------ ENTRIES SUPPLIED

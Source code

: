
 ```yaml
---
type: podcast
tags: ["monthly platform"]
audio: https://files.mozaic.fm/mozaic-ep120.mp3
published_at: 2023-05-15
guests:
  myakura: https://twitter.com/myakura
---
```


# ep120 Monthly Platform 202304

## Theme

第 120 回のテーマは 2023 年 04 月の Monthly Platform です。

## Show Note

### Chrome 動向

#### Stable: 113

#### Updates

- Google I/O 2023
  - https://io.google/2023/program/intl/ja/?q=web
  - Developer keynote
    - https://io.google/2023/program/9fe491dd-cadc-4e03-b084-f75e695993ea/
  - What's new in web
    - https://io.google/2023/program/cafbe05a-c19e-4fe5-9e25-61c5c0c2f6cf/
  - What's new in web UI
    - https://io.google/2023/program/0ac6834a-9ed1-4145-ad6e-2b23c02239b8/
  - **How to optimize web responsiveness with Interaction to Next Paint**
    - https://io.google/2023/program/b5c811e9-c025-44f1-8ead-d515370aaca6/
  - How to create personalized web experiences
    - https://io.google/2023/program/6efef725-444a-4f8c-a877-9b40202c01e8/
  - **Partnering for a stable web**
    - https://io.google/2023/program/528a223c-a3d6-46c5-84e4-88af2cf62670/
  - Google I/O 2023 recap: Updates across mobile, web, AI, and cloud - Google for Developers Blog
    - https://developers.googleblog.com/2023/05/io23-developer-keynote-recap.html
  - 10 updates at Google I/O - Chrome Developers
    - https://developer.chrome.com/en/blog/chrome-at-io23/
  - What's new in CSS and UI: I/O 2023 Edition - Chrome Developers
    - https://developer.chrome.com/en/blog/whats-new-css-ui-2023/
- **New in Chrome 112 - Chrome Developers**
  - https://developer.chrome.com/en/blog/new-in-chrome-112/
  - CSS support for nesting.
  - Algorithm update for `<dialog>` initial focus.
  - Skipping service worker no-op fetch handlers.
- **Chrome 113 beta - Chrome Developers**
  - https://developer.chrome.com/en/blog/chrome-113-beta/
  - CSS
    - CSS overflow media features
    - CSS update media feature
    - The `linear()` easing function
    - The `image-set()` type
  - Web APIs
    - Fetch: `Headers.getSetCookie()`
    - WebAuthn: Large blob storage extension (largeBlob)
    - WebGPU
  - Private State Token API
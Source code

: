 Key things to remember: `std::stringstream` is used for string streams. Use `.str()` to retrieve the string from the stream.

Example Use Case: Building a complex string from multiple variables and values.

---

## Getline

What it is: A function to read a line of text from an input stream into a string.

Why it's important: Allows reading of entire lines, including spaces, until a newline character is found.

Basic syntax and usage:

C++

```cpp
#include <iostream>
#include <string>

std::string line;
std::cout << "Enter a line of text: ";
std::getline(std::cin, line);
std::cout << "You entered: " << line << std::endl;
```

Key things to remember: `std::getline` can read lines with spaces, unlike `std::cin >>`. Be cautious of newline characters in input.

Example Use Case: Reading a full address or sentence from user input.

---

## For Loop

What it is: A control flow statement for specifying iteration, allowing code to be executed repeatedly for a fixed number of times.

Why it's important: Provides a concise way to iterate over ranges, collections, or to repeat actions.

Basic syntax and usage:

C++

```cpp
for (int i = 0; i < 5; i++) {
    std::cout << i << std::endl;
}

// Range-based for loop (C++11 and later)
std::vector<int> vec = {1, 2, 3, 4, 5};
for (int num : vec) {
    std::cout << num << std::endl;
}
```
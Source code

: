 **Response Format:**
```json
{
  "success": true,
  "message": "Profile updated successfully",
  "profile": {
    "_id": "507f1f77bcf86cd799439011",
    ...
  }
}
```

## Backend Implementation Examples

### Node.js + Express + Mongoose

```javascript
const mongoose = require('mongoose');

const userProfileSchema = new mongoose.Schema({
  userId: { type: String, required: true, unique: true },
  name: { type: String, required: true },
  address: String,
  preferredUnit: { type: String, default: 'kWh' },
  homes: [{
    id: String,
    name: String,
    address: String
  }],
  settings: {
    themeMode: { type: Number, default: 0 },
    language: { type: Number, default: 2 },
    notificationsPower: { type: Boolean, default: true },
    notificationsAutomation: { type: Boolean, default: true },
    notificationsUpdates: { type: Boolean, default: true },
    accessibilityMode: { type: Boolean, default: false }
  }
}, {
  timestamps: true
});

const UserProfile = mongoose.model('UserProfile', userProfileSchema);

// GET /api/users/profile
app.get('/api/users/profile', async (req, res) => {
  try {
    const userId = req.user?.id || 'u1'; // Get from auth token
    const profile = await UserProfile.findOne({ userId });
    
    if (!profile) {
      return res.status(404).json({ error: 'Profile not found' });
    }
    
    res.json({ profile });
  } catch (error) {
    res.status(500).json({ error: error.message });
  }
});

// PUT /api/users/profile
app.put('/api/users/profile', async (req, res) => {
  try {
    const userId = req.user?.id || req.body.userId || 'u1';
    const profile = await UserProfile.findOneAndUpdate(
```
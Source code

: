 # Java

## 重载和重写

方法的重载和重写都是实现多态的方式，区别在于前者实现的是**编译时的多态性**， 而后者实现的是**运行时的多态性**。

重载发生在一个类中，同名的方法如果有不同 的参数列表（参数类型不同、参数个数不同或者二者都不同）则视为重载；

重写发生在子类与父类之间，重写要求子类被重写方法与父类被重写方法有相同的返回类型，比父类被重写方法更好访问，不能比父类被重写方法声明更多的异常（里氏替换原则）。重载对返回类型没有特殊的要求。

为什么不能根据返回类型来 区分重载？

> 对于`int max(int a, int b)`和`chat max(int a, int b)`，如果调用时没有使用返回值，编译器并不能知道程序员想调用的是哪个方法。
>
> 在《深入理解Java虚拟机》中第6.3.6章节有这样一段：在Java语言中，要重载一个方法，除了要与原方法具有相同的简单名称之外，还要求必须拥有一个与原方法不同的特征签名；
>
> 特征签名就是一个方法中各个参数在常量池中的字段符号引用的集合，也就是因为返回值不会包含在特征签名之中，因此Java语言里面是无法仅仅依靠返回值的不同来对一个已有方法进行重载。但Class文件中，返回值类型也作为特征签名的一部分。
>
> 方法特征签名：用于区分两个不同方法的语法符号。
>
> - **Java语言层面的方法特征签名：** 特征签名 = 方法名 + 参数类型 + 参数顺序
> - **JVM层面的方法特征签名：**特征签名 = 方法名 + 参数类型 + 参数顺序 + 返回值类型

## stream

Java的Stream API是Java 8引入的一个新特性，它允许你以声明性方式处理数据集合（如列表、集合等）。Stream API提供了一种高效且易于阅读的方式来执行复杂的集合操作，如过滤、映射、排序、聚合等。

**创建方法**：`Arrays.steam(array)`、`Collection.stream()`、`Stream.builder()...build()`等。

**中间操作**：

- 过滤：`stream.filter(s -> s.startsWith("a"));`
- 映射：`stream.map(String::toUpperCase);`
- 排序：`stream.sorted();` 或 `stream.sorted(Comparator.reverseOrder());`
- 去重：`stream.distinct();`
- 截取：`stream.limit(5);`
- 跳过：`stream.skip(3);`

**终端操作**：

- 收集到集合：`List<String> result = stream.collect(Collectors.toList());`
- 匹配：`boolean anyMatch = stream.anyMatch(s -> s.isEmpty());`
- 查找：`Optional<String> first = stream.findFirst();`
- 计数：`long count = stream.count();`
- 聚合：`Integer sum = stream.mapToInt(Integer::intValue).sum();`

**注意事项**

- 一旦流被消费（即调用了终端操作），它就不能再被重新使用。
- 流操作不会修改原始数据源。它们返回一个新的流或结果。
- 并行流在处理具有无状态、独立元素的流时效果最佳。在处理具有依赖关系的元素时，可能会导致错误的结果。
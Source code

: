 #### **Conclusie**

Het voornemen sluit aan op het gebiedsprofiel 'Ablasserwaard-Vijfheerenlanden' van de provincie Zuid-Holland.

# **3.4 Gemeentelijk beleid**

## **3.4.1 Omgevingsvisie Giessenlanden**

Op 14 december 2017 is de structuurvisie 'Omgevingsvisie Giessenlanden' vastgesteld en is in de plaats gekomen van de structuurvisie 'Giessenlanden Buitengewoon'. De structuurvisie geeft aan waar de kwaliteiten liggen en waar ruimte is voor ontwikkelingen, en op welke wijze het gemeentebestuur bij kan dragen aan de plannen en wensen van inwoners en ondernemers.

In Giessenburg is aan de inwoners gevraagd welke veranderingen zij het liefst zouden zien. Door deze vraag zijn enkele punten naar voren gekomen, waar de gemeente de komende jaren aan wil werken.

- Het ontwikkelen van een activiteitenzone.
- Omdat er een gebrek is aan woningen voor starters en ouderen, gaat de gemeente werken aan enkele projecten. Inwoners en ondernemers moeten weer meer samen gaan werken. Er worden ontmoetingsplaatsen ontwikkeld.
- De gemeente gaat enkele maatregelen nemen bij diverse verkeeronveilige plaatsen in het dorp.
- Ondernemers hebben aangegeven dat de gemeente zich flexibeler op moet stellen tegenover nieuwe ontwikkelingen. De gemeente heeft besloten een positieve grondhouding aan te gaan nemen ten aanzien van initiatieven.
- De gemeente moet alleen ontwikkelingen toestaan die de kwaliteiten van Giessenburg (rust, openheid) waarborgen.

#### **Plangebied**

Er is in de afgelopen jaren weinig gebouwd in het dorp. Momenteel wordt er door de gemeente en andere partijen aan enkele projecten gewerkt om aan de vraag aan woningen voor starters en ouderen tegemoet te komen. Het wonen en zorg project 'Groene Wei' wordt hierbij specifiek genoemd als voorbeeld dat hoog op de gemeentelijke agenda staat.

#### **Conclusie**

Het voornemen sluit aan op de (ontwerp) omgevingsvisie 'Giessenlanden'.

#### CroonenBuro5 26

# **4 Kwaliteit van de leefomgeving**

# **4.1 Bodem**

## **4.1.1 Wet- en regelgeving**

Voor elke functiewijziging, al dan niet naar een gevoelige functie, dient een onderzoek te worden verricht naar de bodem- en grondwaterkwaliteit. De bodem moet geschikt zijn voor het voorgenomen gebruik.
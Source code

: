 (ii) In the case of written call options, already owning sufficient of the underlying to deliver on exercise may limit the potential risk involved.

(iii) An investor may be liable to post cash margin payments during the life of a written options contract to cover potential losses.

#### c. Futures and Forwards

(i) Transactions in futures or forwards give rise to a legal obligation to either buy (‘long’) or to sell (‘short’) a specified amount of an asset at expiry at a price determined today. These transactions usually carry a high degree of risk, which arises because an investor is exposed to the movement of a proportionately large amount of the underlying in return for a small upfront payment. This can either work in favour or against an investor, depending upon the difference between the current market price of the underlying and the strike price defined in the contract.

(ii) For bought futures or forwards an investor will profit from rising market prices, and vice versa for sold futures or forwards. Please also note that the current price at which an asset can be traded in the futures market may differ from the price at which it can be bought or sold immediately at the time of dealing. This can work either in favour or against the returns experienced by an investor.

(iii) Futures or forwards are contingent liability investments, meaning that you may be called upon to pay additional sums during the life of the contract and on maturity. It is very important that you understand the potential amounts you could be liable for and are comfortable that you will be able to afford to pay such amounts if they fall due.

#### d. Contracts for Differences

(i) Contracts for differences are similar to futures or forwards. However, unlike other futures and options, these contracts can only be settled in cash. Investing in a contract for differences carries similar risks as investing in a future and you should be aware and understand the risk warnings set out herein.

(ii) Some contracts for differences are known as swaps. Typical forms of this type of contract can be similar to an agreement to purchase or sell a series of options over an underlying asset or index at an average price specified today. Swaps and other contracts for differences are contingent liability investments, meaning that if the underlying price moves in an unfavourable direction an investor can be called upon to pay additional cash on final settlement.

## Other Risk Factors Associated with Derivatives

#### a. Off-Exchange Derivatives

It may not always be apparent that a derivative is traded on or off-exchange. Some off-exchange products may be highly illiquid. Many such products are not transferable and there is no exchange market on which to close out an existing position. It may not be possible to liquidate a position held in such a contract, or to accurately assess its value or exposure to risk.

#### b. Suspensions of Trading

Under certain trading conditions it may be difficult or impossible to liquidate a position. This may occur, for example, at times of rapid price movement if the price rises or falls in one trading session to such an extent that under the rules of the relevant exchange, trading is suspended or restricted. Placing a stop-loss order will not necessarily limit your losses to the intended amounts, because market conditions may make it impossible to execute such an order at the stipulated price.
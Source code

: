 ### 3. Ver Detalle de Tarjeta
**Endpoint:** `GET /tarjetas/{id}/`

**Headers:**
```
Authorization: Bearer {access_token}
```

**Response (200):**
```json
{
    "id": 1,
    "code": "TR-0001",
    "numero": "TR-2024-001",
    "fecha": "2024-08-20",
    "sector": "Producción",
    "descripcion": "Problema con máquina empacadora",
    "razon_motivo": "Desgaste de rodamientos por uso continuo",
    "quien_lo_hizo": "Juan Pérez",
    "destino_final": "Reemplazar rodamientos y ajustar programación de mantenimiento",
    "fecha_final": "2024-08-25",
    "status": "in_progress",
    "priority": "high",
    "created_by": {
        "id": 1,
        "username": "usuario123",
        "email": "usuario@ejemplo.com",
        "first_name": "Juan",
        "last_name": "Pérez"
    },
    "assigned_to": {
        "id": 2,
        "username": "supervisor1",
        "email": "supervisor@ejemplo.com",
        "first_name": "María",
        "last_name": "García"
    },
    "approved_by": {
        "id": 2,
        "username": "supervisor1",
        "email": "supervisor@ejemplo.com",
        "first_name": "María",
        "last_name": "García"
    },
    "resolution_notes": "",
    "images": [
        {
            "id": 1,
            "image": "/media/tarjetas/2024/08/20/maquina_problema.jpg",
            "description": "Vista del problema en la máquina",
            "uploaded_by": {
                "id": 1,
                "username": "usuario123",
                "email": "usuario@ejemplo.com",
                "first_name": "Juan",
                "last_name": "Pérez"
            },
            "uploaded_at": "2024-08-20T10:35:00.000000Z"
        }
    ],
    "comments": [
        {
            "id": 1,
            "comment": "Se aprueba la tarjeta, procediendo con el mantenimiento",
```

------------

WHAT TO WORK ON — Apply a filter for "function" to the entries and show each line that passes.

EXERCISE RESPONSE —
    - The `linear()` easing function
What it is: A function to read a line of text from an input stream into a string.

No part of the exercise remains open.